Batsmen from both India and England struggled on the spinning surface of the Narendra Modi Stadium in Ahmedabad, the venue which hosted the third Test of the series. The Day/Night Test would see England post totals of 112 and 81, while India were all out for 145 in their first innings.
19 of the 20 England wickets to fall went to R Ashwin, Axar Patel and Washington Sundar combined. Left-arm spinner Axar Patel picked up 11 wickets in the match, while Ashwin wasn’t far behind with seven scalps, ensuring the match ended inside two days. While all the talk continues to be around the pitch, former India captain Mohammad Azharuddin has come up with an interesting idea that can help batsmen prosper even on spinning surfaces as the one in Ahmedabad.

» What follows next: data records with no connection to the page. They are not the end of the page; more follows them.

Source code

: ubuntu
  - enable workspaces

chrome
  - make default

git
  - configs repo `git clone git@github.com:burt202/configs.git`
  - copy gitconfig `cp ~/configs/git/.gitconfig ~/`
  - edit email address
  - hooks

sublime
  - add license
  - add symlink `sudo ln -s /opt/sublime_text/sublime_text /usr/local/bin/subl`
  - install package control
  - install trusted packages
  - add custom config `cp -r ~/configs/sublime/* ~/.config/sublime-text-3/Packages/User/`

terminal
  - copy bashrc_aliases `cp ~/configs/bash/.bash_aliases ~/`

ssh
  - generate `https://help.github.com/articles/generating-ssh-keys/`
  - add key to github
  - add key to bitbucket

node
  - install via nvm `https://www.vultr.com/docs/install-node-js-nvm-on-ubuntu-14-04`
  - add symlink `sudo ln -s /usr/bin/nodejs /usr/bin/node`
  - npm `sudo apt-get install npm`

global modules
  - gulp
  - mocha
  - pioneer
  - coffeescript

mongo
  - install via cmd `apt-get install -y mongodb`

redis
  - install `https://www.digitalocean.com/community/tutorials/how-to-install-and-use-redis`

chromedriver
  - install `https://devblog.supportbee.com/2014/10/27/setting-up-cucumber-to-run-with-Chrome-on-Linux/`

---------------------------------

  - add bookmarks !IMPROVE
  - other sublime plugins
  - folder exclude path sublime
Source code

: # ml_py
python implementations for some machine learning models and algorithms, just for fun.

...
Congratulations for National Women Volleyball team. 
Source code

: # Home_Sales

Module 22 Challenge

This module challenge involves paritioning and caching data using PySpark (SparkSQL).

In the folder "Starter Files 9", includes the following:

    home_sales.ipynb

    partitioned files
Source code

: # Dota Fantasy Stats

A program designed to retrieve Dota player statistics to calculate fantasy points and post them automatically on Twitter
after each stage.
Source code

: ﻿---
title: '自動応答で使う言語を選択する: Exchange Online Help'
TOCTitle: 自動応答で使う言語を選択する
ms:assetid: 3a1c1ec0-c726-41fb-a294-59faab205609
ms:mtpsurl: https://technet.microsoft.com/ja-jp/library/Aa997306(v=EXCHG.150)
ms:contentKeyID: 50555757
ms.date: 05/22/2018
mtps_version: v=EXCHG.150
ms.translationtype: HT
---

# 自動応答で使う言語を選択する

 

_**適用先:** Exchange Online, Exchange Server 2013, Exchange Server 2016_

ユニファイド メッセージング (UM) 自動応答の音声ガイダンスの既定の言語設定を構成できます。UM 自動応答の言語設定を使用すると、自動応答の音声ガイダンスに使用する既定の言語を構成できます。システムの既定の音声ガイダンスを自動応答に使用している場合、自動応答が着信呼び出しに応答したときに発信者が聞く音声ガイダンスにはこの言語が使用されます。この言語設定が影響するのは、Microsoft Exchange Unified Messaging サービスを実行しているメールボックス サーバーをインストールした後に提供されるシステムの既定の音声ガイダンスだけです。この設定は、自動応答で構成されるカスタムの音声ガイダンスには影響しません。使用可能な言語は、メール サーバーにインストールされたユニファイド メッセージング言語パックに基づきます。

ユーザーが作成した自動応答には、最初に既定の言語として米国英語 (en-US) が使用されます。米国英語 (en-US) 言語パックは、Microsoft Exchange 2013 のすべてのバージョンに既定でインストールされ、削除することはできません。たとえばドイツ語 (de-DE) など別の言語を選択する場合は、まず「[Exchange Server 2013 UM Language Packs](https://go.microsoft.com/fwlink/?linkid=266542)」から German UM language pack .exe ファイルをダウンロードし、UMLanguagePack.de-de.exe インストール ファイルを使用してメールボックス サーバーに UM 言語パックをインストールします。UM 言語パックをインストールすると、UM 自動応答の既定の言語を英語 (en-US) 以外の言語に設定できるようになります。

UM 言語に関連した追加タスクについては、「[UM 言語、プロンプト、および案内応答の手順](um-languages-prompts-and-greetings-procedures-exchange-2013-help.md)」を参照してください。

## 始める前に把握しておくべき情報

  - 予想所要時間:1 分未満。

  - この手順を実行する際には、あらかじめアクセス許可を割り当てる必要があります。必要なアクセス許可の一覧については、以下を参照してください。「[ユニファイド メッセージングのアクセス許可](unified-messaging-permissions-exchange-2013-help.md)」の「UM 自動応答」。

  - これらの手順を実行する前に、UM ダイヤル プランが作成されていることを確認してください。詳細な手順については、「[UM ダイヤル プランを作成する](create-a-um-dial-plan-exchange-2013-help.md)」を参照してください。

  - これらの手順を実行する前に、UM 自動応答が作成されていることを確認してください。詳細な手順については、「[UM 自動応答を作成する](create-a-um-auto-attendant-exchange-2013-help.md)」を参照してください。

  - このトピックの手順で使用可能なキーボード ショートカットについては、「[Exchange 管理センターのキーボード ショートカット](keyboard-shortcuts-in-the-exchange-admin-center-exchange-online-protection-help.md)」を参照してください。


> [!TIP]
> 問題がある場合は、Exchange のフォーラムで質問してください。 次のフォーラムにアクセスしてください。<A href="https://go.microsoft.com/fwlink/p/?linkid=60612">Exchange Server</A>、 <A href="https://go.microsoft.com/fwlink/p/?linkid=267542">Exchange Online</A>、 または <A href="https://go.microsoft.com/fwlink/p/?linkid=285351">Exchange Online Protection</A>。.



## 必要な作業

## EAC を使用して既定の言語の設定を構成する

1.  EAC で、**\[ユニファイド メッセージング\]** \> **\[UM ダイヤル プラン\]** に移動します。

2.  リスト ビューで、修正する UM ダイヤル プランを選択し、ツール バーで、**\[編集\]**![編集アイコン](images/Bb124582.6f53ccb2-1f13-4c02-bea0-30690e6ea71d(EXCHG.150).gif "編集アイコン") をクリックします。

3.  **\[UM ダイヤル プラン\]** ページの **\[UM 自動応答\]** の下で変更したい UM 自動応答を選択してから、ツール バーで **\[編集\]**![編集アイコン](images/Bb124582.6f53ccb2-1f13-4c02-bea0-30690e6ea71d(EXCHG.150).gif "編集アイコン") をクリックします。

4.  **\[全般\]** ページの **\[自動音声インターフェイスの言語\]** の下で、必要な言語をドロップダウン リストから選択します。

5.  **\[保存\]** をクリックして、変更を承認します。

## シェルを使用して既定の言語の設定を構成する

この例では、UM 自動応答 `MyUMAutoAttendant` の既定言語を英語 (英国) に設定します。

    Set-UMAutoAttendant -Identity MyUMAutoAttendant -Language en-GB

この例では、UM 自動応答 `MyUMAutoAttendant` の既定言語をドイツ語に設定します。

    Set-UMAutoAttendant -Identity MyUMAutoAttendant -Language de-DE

“It was disappointing to watch the batsmen come a cropper in the Ahmedabad Test. The key to batting on such dry tracks and rank turners is shot-selection and assured footwork. It makes little sense to wear spikes when batting. Rubber soles don’t hamper ability of batsmen,” Azharuddin tweeted.
The former batsman, who played 99 Tests for India between 1984 and 2000, reckons batting with rubber shoes does not have serious implications as many might think. He gave examples of some of the finest batsmen around the world who have played important and memorable knocks without batting with spikes on their shoes.
“I have seen some amazing Test knocks being played on tough surfaces by batsmen who wore shoes with rubber soles. The argument that batsmen can slip when running between wickets is countered by the fact that in Wimbledon, all tennis players wear shoes with rubber soles,” Azharuddin added.
“And the ones that come to mind are not just Indians like Sunil Gavaskar Mohinder Amarnath and Dilip Vengsarkar but also many a visiting batsman like Sir Vivian Richards, Mike Gatting, Allan Border, Clive Lloyd and several others.”